Exercise aim:
Only the lines that hold "order" should be in the answer, each copied from the data below.

Exercise inputs:

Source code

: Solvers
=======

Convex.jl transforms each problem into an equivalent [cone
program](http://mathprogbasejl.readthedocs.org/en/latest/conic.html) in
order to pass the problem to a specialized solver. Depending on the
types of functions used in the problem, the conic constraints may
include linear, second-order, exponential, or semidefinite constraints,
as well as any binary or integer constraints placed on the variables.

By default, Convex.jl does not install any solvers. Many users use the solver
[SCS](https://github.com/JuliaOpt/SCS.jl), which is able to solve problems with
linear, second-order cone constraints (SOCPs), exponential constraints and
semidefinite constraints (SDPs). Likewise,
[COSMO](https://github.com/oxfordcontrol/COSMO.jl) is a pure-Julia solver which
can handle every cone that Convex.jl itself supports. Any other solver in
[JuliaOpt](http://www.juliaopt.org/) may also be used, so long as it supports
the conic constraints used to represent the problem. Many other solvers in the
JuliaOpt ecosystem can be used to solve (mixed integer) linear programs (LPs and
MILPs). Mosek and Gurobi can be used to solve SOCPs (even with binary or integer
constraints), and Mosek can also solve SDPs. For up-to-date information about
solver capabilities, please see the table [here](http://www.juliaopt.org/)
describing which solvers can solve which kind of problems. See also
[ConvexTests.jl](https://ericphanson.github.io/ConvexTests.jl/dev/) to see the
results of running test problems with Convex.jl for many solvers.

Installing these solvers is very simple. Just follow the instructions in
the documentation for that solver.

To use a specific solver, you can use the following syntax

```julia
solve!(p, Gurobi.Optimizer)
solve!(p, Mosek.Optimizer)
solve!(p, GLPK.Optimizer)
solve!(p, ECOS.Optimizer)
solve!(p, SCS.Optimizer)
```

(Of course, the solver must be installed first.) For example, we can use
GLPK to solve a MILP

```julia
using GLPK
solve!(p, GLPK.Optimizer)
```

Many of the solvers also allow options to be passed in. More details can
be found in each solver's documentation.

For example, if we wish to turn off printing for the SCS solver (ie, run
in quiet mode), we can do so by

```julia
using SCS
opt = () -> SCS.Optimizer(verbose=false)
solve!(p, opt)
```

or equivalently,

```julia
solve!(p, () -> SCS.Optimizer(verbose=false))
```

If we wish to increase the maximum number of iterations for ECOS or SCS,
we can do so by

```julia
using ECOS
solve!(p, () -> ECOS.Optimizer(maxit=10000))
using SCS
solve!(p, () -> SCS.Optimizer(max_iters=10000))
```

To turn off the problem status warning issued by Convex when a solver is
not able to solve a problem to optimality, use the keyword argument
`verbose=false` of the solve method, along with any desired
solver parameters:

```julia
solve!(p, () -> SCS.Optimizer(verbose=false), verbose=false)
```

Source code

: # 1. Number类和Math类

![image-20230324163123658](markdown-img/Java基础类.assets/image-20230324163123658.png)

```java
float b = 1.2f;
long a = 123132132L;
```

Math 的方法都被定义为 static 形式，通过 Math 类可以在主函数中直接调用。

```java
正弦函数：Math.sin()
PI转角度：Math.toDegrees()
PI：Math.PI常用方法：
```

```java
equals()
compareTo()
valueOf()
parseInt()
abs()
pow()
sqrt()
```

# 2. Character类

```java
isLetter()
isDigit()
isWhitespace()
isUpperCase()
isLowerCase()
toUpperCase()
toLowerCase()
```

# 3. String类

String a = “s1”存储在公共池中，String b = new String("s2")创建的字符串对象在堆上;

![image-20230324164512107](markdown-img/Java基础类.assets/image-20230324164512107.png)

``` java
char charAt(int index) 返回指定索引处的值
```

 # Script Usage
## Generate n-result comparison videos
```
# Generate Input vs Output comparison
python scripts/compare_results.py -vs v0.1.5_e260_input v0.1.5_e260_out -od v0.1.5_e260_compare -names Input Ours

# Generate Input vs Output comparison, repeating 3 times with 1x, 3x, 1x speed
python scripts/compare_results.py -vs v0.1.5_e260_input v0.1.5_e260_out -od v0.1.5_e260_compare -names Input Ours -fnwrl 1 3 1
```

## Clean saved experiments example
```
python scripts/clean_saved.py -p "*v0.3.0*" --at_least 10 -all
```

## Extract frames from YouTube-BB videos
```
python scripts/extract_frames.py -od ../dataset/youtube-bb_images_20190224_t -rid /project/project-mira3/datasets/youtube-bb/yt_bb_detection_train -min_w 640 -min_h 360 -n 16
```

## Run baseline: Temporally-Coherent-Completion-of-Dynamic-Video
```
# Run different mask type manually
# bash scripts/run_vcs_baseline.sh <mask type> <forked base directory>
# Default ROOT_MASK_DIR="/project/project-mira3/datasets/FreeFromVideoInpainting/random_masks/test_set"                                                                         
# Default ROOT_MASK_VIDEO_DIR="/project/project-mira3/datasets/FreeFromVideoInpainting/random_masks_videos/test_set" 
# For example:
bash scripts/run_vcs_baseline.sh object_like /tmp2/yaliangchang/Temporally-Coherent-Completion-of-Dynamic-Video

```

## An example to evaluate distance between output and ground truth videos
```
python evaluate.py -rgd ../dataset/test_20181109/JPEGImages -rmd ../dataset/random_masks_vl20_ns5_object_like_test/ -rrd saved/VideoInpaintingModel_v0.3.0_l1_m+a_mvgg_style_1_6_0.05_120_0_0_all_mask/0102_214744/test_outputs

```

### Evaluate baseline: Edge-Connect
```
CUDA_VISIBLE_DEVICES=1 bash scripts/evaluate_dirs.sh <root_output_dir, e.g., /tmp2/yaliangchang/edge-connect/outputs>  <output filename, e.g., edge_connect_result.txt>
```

Result for this exercise:
order to pass the problem to a specialized solver. Depending on the
include linear, second-order, exponential, or semidefinite constraints,
linear, second-order cone constraints (SOCPs), exponential constraints and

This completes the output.